The changes included in this proposal are important because BLM must provide a way to implement fire management decisions on both rangelands and forest lands with a minimum of delay. On August 22, 2002, President Bush released the Administration's Healthy Forests Initiative. The Initiative responds to the current threat of catastrophic wildfires posed by unnaturally dense and unhealthy forests and rangelands. One component of the Initiative directs Agriculture Secretary Ann Veneman, Interior Secretary Gale Norton, and Council on Environmental Quality Chairman James Connaughton to improve regulatory processes to ensure more timely decisions, greater efficiency, and better results in reducing the risk of catastrophic wildfires by restoring forest and rangeland health. The regulations proposed today are part of the Initiative.

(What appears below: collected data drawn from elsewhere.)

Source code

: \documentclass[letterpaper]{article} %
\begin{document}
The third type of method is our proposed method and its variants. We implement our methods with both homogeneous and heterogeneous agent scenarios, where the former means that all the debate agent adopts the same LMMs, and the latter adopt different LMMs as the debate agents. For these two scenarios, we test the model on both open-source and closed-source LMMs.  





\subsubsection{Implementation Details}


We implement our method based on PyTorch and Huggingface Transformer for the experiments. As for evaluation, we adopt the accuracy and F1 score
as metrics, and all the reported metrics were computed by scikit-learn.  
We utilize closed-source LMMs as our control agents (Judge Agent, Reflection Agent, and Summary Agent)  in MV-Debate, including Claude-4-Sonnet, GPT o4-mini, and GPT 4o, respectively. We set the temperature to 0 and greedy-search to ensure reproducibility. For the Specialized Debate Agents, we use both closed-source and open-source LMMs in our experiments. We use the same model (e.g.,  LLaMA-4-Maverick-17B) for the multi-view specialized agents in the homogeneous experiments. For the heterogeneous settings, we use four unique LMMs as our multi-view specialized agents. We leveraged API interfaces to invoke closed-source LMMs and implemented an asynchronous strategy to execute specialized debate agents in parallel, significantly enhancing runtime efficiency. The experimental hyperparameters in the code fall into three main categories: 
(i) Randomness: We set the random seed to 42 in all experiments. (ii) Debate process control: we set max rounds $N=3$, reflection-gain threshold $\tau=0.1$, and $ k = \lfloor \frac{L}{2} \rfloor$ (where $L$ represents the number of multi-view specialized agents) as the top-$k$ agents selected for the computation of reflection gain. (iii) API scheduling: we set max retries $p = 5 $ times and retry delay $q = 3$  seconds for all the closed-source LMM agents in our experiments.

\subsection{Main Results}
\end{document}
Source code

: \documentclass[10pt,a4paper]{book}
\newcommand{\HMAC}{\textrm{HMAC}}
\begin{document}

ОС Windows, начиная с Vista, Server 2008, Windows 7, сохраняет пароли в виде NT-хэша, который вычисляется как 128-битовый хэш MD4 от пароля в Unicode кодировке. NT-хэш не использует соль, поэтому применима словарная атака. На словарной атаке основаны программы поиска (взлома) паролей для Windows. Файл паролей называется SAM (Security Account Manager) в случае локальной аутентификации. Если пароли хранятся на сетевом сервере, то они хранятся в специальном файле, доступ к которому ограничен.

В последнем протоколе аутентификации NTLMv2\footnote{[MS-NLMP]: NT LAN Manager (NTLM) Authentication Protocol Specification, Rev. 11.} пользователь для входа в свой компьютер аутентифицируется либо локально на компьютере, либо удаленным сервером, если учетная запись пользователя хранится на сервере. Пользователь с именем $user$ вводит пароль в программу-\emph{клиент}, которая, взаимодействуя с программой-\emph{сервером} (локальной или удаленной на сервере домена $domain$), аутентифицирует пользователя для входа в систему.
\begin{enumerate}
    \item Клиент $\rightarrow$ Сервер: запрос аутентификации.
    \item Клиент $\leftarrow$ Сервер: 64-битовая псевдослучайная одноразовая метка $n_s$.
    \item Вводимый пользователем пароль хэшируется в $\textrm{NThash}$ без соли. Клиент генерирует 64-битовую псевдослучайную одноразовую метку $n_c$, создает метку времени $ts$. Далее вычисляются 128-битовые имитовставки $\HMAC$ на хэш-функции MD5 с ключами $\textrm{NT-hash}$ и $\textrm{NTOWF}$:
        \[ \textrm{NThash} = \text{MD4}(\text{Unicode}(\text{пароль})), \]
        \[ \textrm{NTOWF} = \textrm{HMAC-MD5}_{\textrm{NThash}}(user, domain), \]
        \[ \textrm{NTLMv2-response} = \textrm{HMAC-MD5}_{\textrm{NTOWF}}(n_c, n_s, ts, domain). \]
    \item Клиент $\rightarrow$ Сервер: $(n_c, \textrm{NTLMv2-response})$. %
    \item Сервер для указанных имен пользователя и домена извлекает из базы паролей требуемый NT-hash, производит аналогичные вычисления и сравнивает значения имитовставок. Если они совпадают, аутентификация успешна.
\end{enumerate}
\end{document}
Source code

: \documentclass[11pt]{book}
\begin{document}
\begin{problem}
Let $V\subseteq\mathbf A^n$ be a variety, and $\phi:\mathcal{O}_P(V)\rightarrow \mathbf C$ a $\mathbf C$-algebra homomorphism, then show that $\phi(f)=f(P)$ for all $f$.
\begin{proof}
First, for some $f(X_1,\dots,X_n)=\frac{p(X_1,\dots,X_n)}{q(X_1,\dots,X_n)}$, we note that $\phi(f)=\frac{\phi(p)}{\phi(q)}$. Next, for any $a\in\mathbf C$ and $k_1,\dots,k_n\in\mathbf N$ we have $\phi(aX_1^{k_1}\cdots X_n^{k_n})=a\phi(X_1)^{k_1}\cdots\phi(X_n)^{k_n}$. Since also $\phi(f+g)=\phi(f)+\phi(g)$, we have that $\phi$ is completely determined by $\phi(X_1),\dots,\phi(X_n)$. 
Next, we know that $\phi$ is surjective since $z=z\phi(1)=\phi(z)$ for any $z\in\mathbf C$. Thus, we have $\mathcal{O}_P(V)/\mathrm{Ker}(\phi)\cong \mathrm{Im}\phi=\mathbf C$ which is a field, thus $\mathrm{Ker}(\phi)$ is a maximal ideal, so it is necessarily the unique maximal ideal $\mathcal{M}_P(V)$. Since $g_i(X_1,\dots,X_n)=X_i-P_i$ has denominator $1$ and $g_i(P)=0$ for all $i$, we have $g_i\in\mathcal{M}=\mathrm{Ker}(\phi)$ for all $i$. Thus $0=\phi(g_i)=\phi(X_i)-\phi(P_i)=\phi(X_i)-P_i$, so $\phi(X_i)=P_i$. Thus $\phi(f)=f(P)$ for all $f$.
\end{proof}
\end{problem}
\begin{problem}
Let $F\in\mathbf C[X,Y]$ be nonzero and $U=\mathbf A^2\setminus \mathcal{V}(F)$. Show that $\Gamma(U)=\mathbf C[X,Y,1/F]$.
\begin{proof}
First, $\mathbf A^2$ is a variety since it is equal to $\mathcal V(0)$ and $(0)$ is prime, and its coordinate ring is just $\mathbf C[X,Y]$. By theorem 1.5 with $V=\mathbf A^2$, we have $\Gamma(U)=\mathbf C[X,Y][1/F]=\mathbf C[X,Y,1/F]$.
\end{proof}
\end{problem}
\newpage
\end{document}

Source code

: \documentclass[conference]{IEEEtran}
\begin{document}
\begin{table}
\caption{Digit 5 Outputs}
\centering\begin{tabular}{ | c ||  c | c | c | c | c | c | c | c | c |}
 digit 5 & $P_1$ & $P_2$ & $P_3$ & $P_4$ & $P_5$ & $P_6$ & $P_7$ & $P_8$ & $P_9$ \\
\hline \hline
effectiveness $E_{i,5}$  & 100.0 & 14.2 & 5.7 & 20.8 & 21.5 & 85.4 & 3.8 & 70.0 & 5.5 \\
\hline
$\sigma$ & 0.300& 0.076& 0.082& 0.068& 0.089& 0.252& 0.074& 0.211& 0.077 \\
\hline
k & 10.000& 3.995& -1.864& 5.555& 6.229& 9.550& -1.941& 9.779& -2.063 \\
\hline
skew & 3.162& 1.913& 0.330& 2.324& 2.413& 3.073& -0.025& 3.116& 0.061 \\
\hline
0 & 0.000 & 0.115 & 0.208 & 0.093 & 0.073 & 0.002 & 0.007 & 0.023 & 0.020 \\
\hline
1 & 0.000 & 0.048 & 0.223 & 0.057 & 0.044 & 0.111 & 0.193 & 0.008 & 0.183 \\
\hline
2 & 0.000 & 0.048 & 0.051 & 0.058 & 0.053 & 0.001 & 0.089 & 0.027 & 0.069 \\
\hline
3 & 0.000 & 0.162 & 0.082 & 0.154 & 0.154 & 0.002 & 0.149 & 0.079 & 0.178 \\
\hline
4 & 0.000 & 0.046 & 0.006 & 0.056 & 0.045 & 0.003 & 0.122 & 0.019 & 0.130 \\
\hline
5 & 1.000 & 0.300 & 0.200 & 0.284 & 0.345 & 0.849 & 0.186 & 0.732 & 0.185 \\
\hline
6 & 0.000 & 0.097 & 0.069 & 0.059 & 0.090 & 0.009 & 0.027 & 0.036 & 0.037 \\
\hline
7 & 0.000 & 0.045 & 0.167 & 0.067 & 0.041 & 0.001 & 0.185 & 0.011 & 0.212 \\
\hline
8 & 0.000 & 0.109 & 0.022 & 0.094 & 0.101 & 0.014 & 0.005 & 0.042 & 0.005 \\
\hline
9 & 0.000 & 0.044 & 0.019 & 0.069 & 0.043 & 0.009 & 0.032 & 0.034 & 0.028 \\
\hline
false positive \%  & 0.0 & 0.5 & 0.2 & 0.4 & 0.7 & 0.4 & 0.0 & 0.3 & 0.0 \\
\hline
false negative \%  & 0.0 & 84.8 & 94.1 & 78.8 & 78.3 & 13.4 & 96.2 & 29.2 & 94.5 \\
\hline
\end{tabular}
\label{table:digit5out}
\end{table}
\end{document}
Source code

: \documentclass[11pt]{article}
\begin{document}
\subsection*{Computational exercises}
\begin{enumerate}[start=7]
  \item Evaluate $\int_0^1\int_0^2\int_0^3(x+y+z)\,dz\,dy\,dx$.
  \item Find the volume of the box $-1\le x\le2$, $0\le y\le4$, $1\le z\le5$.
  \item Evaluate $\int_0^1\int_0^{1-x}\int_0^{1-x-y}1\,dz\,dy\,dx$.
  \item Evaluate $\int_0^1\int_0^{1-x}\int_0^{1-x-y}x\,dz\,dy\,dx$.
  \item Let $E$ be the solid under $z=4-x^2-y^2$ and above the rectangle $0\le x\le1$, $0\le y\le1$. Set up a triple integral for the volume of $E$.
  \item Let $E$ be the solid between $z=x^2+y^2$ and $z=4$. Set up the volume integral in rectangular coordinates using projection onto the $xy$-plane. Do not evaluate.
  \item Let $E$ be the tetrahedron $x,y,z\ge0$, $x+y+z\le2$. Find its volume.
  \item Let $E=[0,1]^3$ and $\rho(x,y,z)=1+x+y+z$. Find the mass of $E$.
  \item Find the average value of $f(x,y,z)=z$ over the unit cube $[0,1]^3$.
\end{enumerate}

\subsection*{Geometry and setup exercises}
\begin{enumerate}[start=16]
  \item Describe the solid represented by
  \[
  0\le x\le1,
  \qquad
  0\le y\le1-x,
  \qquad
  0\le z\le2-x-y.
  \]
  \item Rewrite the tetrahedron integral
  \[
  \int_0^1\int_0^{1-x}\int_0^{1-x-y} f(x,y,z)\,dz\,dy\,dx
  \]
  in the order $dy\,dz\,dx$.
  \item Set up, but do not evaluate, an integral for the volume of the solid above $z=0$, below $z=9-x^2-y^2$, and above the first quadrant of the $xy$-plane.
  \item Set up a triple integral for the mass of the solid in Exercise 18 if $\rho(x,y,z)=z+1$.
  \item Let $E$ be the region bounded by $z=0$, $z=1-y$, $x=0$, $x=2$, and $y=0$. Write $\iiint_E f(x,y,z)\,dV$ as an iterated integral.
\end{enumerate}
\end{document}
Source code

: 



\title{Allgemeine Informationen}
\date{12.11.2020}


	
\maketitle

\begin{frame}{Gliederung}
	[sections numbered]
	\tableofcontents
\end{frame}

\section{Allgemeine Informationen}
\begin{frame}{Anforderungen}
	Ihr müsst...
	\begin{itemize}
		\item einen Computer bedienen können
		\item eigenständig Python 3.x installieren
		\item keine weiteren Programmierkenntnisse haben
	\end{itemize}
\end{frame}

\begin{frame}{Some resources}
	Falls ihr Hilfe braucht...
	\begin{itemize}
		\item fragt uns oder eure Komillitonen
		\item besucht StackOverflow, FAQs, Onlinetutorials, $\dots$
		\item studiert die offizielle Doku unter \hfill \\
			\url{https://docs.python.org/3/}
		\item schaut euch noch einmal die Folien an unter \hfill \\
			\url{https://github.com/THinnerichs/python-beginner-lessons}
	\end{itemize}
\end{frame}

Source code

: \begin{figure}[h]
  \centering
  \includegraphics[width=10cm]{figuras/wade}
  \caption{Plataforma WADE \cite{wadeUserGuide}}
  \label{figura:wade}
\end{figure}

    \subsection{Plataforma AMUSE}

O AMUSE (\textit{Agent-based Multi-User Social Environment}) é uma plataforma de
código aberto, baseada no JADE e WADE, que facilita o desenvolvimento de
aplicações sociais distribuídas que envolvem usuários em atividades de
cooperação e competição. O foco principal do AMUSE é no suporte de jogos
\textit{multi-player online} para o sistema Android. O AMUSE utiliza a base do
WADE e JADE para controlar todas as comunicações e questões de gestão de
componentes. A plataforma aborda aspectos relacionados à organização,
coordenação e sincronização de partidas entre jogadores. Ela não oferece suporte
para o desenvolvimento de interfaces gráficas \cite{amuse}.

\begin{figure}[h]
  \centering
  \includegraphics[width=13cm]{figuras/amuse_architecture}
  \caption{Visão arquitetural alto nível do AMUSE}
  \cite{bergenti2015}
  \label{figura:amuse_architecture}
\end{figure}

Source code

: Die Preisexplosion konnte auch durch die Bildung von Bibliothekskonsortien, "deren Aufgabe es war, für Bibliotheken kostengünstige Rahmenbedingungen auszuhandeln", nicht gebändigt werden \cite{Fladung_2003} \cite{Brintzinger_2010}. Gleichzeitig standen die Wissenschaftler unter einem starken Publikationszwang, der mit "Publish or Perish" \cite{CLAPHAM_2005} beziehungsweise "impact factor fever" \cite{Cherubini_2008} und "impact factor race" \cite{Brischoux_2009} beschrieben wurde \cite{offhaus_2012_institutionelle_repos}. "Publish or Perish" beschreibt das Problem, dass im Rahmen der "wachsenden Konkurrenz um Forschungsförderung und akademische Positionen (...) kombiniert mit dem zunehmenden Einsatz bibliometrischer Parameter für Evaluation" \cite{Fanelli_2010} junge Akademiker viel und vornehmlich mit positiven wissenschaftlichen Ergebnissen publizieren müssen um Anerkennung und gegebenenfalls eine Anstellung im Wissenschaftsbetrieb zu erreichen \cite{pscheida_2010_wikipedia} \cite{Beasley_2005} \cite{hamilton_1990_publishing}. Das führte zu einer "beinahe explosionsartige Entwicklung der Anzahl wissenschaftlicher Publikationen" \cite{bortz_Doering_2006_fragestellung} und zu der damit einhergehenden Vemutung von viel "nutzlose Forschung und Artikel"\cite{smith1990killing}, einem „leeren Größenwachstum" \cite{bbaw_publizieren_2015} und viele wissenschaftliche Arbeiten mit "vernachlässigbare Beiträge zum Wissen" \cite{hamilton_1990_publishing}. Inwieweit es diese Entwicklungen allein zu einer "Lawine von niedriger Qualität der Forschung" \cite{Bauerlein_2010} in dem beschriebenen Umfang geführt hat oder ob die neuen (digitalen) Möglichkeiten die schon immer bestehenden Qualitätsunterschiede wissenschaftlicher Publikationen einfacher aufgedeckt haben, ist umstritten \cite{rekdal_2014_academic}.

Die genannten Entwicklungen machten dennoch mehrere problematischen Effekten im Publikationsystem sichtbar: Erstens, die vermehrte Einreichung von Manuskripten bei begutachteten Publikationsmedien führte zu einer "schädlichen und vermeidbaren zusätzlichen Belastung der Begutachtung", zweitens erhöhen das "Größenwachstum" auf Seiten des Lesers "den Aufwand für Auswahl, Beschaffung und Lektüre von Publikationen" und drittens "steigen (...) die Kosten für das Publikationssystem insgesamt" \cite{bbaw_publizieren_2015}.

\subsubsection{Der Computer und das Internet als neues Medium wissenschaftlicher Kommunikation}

The experience of recent fire seasons strongly suggests that the faster BLM is able to take action to reduce future threats of wildland fires, the more likely BLM can safeguard public and firefighter health and safety, protect property, and improve environmental baseline conditions in the wildland-urban interface and other priority areas. This recent experience shows that wildfire management decisions are by their nature urgent, both to speed recovery from past fires and thereby prevent erosion, water pollution, and other harmful legacies that they have caused, and to prevent or reduce catastrophic wildfires in upcoming dry seasons. Therefore, this rule proposes to make these decisions effective immediately.

A. Standing to Appeal

OHA proposes to codify its decisions on who has a right to appeal a decision. The regulation at 43 CFR 4.410 provides that “[a]ny party to a case who is adversely affected by a decision of the Bureau of Land Management or of an administrative law judge shall have a right of appeal to the Board.” Both “party to a case” and “adversely affected” have been discussed in several Board decisions, e.g., San Juan Coal Co., 155 IBLA 389, 393 (2001); Legal and Safety Employer Research, Inc., 154 IBLA 167, 171-72 (2001); and Powder River Basin Resource Council, 124 IBLA 83, 89 (1992). Those decisions define a “party to a case” as one who has taken the action that is the subject of the BLM decision on appeal, is the object of that decision, or has participated in the process leading to the decision, e.g., by filing comments on an environmental analysis or filing a protest of the proposed decision. They define “adversely affected” as requiring a legally cognizable interest that would be harmed by the BLM decision. OHA proposes to add provisions to section 4.410 to reflect these decisions. A “legally cognizable interest” is a commonly used term in IBLA decisions. Whether one has such an interest depends on the facts of the particular case. In general, a property or economic interest in the land involved in BLM's decision would suffice, as would use of the land for earning a livelihood or for recreation. On the other hand, one's general concern about the subject matter of the decision or the interest of a person who uses the land in trespass, without claim or color of right, would not afford a right of appeal. The rule also proposes to provide, consistent with IBLA precedent, that a party may only raise issues on appeal that it raised with the agency whose decision it is appealing. See, for example, Henry A. Alker, 62 IBLA 211, 212 (1982); Southern Utah Wilderness Alliance, 128 IBLA 52, 59 (1993).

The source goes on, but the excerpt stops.